Der Status epilepticus kann sich entweder als prolongierter epileptischer Anfall oder als in kurzer Folge rezidivierende Anfälle ohne zwischenzeitliche neurologische Erholung präsentieren. Die Mortalität liegt bei 20 %, sodass entschlossenes Handeln schon in der Prähospitalphase notwendig ist, sagte Privatdozent Dr. Joachim Scheßl, Karlsruhe. Das große Problem dabei: Rund jeder zweite Status wird vom Rettungspersonal gar nicht erkannt. In den meisten Fällen vermutlich deshalb, weil es sich nicht um einen tonisch-klonischen Anfall handelt, sagte der Neurologe.
In der Prähospitalphase sollte man nach Sicherstellung der Vitalparameter versuchen, möglichst sofort einen i.v. Zugang für die weitere Therapie zu legen. Bei Verdacht auf einen alkoholassoziierten Status epilepticus ist sofort Thiamin indiziert, erklärte Dr. Schessl. Einer Hypoglykämie sollte man mit 40%iger Glukose i.v. begegnen.
Lorazepam i.v. ist Mittel der ersten Wahl
Zur antikonvulsiven First-Line-Therapie riet der Kollege zu Benzodiazepinen, wobei intravenöses Lorazepam (2–4 mg, ggf. nach 5 min. wiederholen) aufgrund der schnellen Wirkung und hohen Effektivität das Mittel der Wahl darstellt. Allerdings muss Lorazepam gekühlt werden und ist in vielen Rettungswagen daher nicht vorrätig, sagte Dr. Schessl. Außerdem kann die i.v. Gabe am fehlenden Zugang scheitern, der sich bei krampfenden Patienten oft nur schwer legen lässt. Diese Verzögerung führt zu einem nicht tolerierbaren Zeitverlust, warnte der Kollege.

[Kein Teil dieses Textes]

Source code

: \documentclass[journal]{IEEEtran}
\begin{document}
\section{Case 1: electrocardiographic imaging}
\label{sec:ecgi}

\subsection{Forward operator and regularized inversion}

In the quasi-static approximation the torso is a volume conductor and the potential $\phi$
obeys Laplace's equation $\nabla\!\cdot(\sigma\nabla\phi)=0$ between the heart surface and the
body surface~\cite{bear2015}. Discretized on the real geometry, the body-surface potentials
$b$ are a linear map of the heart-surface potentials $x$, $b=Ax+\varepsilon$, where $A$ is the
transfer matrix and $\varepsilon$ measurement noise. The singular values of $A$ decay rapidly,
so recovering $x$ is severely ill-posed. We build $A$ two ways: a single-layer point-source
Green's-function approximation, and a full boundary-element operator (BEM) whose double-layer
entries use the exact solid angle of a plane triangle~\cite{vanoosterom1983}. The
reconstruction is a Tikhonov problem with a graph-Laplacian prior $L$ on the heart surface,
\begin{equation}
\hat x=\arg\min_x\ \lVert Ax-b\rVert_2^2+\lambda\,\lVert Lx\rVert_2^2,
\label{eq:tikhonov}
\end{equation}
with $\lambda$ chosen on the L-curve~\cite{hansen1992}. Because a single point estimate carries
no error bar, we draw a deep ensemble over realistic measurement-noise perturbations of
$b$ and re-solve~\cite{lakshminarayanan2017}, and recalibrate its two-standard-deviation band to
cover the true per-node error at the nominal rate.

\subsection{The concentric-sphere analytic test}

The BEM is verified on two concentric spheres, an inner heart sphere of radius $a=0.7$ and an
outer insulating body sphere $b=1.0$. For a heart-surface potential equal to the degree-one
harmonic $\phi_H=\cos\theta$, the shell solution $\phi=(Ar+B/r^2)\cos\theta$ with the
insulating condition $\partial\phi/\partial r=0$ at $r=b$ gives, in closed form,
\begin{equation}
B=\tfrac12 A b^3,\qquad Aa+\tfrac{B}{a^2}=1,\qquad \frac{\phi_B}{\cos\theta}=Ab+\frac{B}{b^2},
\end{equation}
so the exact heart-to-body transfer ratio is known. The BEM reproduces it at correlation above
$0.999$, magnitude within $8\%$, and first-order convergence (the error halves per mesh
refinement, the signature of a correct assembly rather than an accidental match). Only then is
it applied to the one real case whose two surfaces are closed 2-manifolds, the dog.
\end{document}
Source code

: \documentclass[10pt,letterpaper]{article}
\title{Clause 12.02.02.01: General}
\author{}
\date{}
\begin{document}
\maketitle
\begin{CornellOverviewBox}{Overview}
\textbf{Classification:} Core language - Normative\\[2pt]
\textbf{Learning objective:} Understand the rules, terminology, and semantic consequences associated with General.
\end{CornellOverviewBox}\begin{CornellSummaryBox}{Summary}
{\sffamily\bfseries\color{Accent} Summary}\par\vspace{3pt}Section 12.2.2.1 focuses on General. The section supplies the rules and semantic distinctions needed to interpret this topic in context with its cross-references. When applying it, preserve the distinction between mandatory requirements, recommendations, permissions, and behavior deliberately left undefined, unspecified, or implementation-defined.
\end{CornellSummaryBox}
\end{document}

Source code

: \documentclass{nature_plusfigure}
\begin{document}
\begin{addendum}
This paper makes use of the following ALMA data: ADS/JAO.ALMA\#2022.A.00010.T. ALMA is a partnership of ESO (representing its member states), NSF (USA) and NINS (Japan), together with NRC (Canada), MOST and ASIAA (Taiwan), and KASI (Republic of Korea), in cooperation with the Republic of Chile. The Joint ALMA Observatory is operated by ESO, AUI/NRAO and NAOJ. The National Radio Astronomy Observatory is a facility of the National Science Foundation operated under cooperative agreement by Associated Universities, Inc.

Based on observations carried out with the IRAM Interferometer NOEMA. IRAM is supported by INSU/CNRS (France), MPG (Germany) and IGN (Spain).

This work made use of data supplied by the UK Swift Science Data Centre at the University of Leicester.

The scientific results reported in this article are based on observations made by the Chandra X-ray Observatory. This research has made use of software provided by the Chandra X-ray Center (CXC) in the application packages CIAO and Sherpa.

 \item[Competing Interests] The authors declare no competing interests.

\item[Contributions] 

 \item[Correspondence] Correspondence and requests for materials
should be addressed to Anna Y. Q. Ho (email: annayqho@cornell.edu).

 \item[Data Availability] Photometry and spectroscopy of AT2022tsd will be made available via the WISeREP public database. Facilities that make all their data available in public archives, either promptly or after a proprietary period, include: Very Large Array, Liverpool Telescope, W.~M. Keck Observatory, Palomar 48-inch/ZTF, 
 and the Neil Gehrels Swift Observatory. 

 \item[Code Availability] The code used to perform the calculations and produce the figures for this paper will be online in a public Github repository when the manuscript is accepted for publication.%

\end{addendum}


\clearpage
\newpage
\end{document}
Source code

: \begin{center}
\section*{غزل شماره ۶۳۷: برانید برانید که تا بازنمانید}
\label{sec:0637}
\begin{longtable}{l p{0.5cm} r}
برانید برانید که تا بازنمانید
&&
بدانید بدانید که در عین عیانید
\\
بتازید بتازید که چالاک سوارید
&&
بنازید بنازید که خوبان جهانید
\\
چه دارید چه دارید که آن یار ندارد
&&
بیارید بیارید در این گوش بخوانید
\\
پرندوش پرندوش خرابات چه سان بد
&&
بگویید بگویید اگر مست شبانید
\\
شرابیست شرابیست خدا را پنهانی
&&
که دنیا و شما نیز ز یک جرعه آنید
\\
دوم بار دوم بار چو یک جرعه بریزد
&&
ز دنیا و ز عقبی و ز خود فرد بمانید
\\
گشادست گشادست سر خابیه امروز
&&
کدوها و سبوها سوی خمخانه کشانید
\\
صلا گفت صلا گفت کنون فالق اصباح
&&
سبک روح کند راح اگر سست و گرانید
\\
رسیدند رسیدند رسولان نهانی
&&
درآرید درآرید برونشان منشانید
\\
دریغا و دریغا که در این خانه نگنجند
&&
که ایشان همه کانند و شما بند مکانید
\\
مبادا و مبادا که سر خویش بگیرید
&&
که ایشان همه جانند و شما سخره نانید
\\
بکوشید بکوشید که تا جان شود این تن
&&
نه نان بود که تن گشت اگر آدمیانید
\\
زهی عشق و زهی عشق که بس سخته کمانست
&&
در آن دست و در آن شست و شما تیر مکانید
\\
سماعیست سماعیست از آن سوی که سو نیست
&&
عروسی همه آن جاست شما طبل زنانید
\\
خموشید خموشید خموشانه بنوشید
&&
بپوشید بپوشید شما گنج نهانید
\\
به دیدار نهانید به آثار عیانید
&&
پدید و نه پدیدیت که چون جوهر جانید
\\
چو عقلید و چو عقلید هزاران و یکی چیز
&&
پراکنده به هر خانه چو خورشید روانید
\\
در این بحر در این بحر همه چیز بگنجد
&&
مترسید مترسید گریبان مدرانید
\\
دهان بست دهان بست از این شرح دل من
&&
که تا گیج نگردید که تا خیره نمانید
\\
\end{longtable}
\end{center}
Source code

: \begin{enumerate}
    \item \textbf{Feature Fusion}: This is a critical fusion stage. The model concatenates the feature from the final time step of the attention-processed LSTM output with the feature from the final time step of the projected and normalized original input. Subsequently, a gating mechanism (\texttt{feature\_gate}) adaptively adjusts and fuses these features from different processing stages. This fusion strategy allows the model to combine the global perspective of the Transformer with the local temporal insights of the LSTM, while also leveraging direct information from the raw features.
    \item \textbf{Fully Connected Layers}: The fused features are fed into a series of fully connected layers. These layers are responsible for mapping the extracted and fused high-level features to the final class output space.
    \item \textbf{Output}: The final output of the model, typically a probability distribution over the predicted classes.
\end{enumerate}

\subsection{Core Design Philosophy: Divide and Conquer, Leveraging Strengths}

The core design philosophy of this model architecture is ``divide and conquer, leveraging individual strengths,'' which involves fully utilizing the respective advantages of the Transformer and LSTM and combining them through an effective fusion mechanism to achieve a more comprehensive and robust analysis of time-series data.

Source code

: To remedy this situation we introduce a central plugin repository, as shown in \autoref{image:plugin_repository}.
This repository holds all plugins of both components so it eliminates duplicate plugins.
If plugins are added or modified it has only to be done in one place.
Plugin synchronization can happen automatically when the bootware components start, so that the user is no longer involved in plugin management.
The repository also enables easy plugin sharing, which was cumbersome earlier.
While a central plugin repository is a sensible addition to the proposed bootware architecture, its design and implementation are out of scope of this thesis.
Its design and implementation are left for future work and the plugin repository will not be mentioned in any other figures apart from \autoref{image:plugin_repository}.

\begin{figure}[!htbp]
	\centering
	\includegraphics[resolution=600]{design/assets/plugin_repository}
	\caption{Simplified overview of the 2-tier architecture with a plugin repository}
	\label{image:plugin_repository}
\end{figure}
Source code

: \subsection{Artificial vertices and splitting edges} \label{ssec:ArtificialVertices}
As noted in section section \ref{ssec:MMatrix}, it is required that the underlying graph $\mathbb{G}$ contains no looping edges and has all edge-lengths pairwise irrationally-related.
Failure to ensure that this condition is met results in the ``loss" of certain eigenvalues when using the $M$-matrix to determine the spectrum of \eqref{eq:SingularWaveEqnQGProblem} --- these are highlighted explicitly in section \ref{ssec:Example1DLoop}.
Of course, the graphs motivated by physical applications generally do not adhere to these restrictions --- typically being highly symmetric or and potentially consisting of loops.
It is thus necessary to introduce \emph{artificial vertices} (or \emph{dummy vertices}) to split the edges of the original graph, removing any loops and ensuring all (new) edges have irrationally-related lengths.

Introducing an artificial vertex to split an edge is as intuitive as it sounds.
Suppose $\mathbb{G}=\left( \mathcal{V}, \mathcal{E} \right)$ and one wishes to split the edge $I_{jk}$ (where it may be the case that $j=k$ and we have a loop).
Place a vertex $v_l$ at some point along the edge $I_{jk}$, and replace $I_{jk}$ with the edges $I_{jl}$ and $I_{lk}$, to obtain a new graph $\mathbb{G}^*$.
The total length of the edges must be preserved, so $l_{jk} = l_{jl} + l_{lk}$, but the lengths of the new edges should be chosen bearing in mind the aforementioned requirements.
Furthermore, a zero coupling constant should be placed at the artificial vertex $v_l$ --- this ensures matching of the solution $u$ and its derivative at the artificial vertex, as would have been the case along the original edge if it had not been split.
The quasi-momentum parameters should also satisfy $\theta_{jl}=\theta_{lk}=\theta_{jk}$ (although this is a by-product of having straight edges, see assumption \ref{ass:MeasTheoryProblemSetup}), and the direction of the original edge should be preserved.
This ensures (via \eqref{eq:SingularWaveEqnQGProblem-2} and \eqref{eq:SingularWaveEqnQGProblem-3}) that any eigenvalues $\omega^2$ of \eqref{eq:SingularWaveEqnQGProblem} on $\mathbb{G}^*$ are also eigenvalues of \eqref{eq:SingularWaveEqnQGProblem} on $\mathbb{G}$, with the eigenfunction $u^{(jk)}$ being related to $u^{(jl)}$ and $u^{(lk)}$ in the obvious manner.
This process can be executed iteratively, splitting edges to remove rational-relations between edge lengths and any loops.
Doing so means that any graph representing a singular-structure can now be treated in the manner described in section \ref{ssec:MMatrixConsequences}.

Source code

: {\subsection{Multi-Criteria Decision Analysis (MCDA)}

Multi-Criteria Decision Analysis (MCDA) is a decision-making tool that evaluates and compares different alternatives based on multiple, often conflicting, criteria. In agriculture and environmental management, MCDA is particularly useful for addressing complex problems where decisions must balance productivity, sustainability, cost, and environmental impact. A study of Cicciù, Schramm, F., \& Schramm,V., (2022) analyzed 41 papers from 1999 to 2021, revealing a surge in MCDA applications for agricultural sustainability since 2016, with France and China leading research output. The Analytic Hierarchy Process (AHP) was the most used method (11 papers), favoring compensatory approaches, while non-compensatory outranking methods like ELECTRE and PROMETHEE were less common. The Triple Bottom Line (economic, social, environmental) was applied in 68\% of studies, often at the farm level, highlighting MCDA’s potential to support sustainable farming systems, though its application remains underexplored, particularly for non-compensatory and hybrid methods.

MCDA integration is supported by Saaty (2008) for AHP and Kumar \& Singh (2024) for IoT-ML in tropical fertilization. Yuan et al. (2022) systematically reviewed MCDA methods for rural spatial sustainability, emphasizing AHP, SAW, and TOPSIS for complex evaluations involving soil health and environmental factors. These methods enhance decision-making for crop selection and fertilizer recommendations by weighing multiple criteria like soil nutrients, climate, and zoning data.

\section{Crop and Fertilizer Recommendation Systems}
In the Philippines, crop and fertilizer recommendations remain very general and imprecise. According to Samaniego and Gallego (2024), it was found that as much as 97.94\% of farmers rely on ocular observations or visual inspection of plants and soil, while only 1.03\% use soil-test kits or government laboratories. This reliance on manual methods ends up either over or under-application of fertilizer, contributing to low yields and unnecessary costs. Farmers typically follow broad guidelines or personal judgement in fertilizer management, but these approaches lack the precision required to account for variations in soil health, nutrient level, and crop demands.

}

Datenlage zur Zweitlinien- Therapie spärlich
Alternativen nannte er jedoch einige. So bietet sich etwa die intramuskuläre Injektion von Midazolam an, auch wenn der häufig in den USA eingesetzte Autoinjektor für Deutschland noch nicht zur Verfügung steht. Intranasales Midazolam (0,2 mg/kg, max. 10 mg) gehöre dagegen fast schon zur Standardausrüstung im Rettungswagen. Dr. Schessl betonte allerdings, dass die Äquivalenz zu Lorazepam i.v. nicht sicher belegt ist. Zu den weiteren Behandlungsoptionen gehören:
- Diazepam i.v. (0,15–0,2 mg/kgKG, max. 10 mg, ggf. nach 5 min. wiederholen),
- Clonazepam i.v.,
- Diazepam rektal,
- Midazolam bukkal sowie
- in speziellen Situationen ein intraossärer Zugang.
Ist der Status trotz ausreichend dosierter Benzodiazepingabe noch nicht durchbrochen, kann in der Klinik ein Versuch mit Zweitlinien-Therapeutika gemacht werden, erklärte Professor Dr. Felix Rosenow, Frankfurt am Main. Die Datenlage dazu ist aber deutlich spärlicher als bei den Benzos. Die beste Evidenz liegt für Valproinsäure und das Phenobarbital vor.
In den europäischen Leitlinien werden als Mittel der Wahl Fosphenytoin, Levetiracetam und Valproinsäure genannt. Fosphenytoin ist in Deutschland zur Therapie des Status epilepticus zwar zugelassen, aber nicht erhältlich. Für Levetiracetam fehlt hierzulande die Zulassung, genauso für Brivaracetam und Lacosamid. Phenobarbital wird aufgrund der schlechteren Verträglichkeit nur als letzte Option empfohlen.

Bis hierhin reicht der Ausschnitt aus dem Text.